The large number of recently published clinical trial reports in a range of journals and clinical areas reviewed is a strength of the methodology used. The papers included are therefore representative of current practice and show that there are problems in published reports across journals and irrespective of markers of journal prestige (e.g. higher impact factors). While there is some indication that treatment effects are more likely to be reported in higher-impact journals, there was room for improvement in terms of reporting of statistical methods, treatment effect estimates, and missing data across the board. Our study was not designed in order to be able to look at the difference between particular subgroups, such as disease area or source of funding. Further research should investigate if there are differences in the analysis and reporting of binary outcomes by study characteristics so that focus and any strategies for improving reporting can be directed where they may be needed most.

There are a number of limitations to this work, which we aimed to mitigate where possible. We performed our database search in April 2019 for papers published in January 2019. It is possible that not all relevant papers were indexed by then, causing us to unintentionally exclude some papers from the review. However, due to our fairly large sample and otherwise broad inclusion criteria, we do not anticipate that this limitation will have biased our findings. As the target sample size was set at 200 papers, we did not include all of the papers identified by the literature search in the final review. However, we screened papers in their publication date order, as collected in EndNote, which we anticipate will have prevented bias. For most of the papers, data were extracted by only one reviewer. We performed double extraction by two independent reviewers for around 10% of the papers, which showed good agreement on the key items of treatment effects reported, statistical tests performed, and missing data. Although the sample size was substantial, the 200 studies may not reflect the full range of practices, particularly for less-researched areas. Previous reviews have demonstrated that the choice of outcome and practice can vary substantially by clinical area [1, 22, 23].

Our review was limited to English language publications. Although this is likely to be representative of most RCTs, practice for RCTs reported only in other languages may differ. We included only reports with primary binary outcomes. Although we have not investigated practice for secondary binary outcomes, we assume that the methods used for secondary outcomes will rarely be superior to those used for primary outcomes. However, we believe that the included studies do reflect current practice analysing binary outcomes in general.

More generally, this review did not consider other outcome types, such as time-to-event, ordinal, and continuous outcomes. In our view, similar reviews of these other outcomes would also be highly beneficial. We also restricted the review to randomised trials with a two-arm parallel-group design.

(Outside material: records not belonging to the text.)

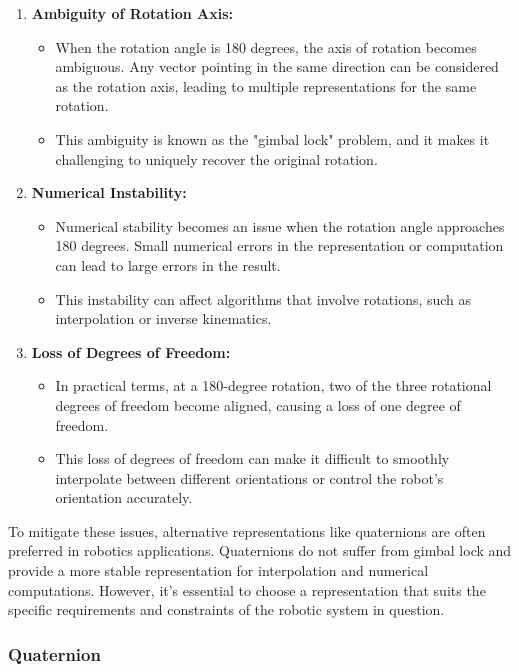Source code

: \documentclass[conference]{IEEEtran}
\begin{document}
\begin{enumerate}
  \item \textbf{Ambiguity of Rotation Axis:}
    \begin{itemize}
      \item When the rotation angle is 180 degrees, the axis of rotation becomes ambiguous. Any vector pointing in the same direction can be considered as the rotation axis, leading to multiple representations for the same rotation.
      \item This ambiguity is known as the "gimbal lock" problem, and it makes it challenging to uniquely recover the original rotation.
    \end{itemize}
  
  \item \textbf{Numerical Instability:}
    \begin{itemize}
      \item Numerical stability becomes an issue when the rotation angle approaches 180 degrees. Small numerical errors in the representation or computation can lead to large errors in the result.
      \item This instability can affect algorithms that involve rotations, such as interpolation or inverse kinematics.
    \end{itemize}

  \item \textbf{Loss of Degrees of Freedom:}
    \begin{itemize}
      \item In practical terms, at a 180-degree rotation, two of the three rotational degrees of freedom become aligned, causing a loss of one degree of freedom.
      \item This loss of degrees of freedom can make it difficult to smoothly interpolate between different orientations or control the robot's orientation accurately.
    \end{itemize}
\end{enumerate}

To mitigate these issues, alternative representations like quaternions are often preferred in robotics applications. Quaternions do not suffer from gimbal lock and provide a more stable representation for interpolation and numerical computations. However, it's essential to choose a representation that suits the specific requirements and constraints of the robotic system in question.

\vspace{10px}
\subsubsection{Quaternion}
\end{document}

Current practice for other RCT designs and observational studies evaluating treatments may differ.

Conclusions

This study identified substantial room for improvement in the analysis and reporting of binary primary outcomes in RCTs. Binary endpoints were often analysed with a method that did not provide an estimate of the treatment effect or its related uncertainty inhibiting interpretation of findings. Published trials often did not clearly describe missing data or perform sensitivity analyses for these missing data. The main limitation of this research was its focus on binary primary outcomes in RCTs, excluding secondary outcomes. Our findings suggest that the analysis and reporting of binary endpoints in RCTs needs to improve.